Gli sono stati conferiti diversi riconoscimenti accademici honoris causa: la nomina a Professore Onorario dell’Università degli Studi di Trento (2008); le lauree dell’Università degli Studi di Bari (2004), dell’Università Complutense di Madrid (2007), dell’Università Ebraica di Gerusalemme (2008), dell'Università degli Studi di Napoli “L'Orientale” (2009), della Sorbona di Parigi (2010), dell’Università di Oxford (2011), della Alma Mater Studiorum di Bologna (2012). Il 14 novembre 2009 gli è stata conferita una laurea honoris causa in politiche e istituzioni dell'Europa dall'Università degli Studi di Napoli "L'Orientale". Il 20 settembre successivo ha ricevuto in Campidoglio la prima cittadinanza onoraria di Roma Capitale.
Controversie e Ultimi Anni
Durante il suo mandato presidenziale, Napolitano fu a volte accusato di essere troppo accondiscendente nei confronti di Silvio Berlusconi nei periodi in cui quest'ultimo ricoprì la carica di presidente del Consiglio (2008-2011).

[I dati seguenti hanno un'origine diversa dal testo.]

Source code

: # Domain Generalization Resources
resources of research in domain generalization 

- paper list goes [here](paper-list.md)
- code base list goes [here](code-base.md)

Nel 2008, in occasione della promulgazione del lodo Alfano, Beppe Grillo pose sul suo blog cinque domande critiche a Napolitano, colpevole, secondo lui, di aver firmato e quindi legittimato una legge anticostituzionale, per la quale fu richiesto il pronunciamento da parte della Corte costituzionale che il 19 ottobre 2009, con la sentenza nº 262, ritenne effettivamente incostituzionale il lodo Alfano. Il 21 maggio dello stesso anno, sul sito web della Presidenza della Repubblica fu pubblicato un comunicato ufficiale di risposta alle critiche di Grillo.

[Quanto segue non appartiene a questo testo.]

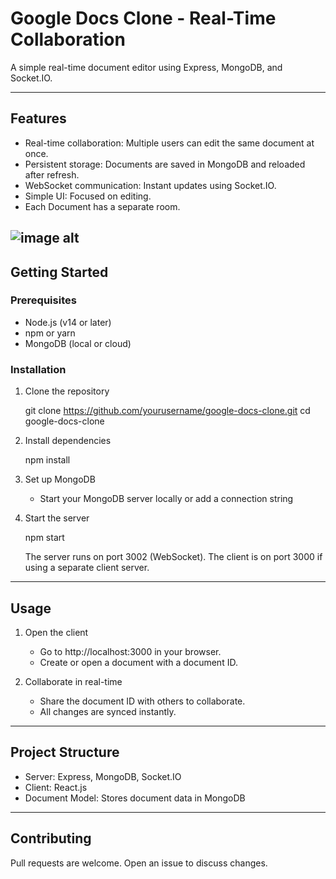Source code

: # Google Docs Clone - Real-Time Collaboration

A simple real-time document editor using  Express, MongoDB, and Socket.IO.

---

## Features

- Real-time collaboration: Multiple users can edit the same document at once.
- Persistent storage: Documents are saved in MongoDB and reloaded after refresh.
- WebSocket communication: Instant updates using Socket.IO.
- Simple UI: Focused on editing.
- Each Document has a separate room.

  

![image alt](https://github.com/user-attachments/assets/03595834-e0c1-4e41-b2fc-dfa131347557)
---

## Getting Started

### Prerequisites

- Node.js (v14 or later)
- npm or yarn
- MongoDB (local or cloud)

### Installation

1. Clone the repository

   git clone https://github.com/yourusername/google-docs-clone.git
   cd google-docs-clone

2. Install dependencies

   npm install

3. Set up MongoDB

   - Start your MongoDB server locally or add a connection string


4. Start the server

   npm start

   The server runs on port 3002 (WebSocket). The client is on port 3000 if using a separate client server.

---

## Usage

1. Open the client

   - Go to http://localhost:3000 in your browser.
   - Create or open a document with a document ID.

2. Collaborate in real-time

   - Share the document ID with others to collaborate.
   - All changes are synced instantly.

---

## Project Structure

- Server:  Express, MongoDB, Socket.IO
- Client: React.js
- Document Model: Stores document data in MongoDB

---

## Contributing

Pull requests are welcome. Open an issue to discuss changes.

Un'altra significativa controversia si è accesa riguardo alla distruzione di intercettazioni telefoniche riguardanti conversazioni tra il Presidente della Repubblica e il capo dello Stato maggiore della Guardia di Finanza, Generali Michele Adinolfi, su richiesta della Procura di Palermo. La vicenda ebbe un enorme risalto mediatico e, per mesi, l'opinione pubblica si divise tra chi appoggiava la scelta di Napolitano (ad esempio Valerio Onida e Eugenio Scalfari) e chi invece, come l'ex presidente della Corte costituzionale Gustavo Zagrebelsky e Franco Cordero, la criticò aspramente, quest'ultimo arrivando addirittura ad accusare il presidente della Repubblica di rivendicare dei privilegi da monarca assoluto. Il conflitto di attribuzione tra Quirinale e Procura della Repubblica presso il Tribunale di Palermo fu risolto dalla Corte costituzionale.
Giorgio Napolitano è deceduto il 22 settembre 2023. Ha lasciato un'eredità complessa e ricca, simbolo di un'intera epoca della storia italiana. La camera ardente si è tenuta al Palazzo Madama, sede del Senato della Repubblica, domenica 24 e lunedì 25 settembre, mentre il governo Meloni ha decretato, in aggiunta ai funerali di Stato (per martedì 26 settembre alla Camera), il lutto nazionale. Anche papa Francesco ha voluto omaggiarlo, recandosi alla camera ardente e soffermandosi in preghiera davanti al feretro: si è trattata della prima volta di un Pontefice. Il funerale, per volontà di Napolitano, è stato celebrato in forma laica, per la prima volta nella storia presso l'aula della Camera dei deputati a Palazzo Montecitorio, in diretta su Rai 1. Erano presenti il presidente della Repubblica Mattarella e tutte le cariche istituzionali, anche di altri stati, come il presidente francese Emmanuel Macron e quello tedesco Frank-Walter Steinmeier.
Vita Familiare
Giorgio Napolitano era sposato con Clio Bittoni, e aveva due figli, Giovanni e Giulio. La sua vita personale, sebbene meno sotto i riflettori rispetto a quella pubblica, ha rappresentato un costante sostegno alla sua lunga e intensa carriera.